TASK OBJECTIVE →
Write out, from the entries below, exactly the lines that run between the lines holding "It was a part" and "Replace Term-Based Retrieval", inclusive, and stop there.

INFORMATION GIVEN →
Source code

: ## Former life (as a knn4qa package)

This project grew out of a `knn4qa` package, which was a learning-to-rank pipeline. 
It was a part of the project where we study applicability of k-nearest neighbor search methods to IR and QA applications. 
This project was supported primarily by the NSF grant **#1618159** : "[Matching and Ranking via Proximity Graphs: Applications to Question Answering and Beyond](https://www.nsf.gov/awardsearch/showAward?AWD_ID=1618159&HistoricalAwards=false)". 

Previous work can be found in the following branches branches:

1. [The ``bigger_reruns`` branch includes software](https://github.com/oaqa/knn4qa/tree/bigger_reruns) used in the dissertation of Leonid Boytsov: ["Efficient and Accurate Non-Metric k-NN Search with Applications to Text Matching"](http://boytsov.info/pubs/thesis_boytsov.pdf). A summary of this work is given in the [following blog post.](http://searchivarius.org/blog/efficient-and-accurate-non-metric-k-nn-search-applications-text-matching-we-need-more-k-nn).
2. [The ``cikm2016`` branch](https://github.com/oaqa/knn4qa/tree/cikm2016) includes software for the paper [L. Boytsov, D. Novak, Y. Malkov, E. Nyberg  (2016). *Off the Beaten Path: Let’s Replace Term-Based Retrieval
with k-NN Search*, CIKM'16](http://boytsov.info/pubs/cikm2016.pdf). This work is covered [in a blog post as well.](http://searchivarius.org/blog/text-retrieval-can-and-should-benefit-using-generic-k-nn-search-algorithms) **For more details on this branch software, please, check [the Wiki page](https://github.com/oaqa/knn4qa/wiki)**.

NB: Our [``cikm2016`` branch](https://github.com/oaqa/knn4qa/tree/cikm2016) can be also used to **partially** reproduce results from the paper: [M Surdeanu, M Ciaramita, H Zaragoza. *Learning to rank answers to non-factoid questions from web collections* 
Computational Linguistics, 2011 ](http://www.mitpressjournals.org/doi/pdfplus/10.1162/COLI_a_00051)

SOLUTION TO THE PROBLEM →
It was a part of the project where we study applicability of k-nearest neighbor search methods to IR and QA applications. 
This project was supported primarily by the NSF grant **#1618159** : "[Matching and Ranking via Proximity Graphs: Applications to Question Answering and Beyond](https://www.nsf.gov/awardsearch/showAward?AWD_ID=1618159&HistoricalAwards=false)". 

Previous work can be found in the following branches branches:

1. [The ``bigger_reruns`` branch includes software](https://github.com/oaqa/knn4qa/tree/bigger_reruns) used in the dissertation of Leonid Boytsov: ["Efficient and Accurate Non-Metric k-NN Search with Applications to Text Matching"](http://boytsov.info/pubs/thesis_boytsov.pdf). A summary of this work is given in the [following blog post.](http://searchivarius.org/blog/efficient-and-accurate-non-metric-k-nn-search-applications-text-matching-we-need-more-k-nn).
2. [The ``cikm2016`` branch](https://github.com/oaqa/knn4qa/tree/cikm2016) includes software for the paper [L. Boytsov, D. Novak, Y. Malkov, E. Nyberg  (2016). *Off the Beaten Path: Let’s Replace Term-Based Retrieval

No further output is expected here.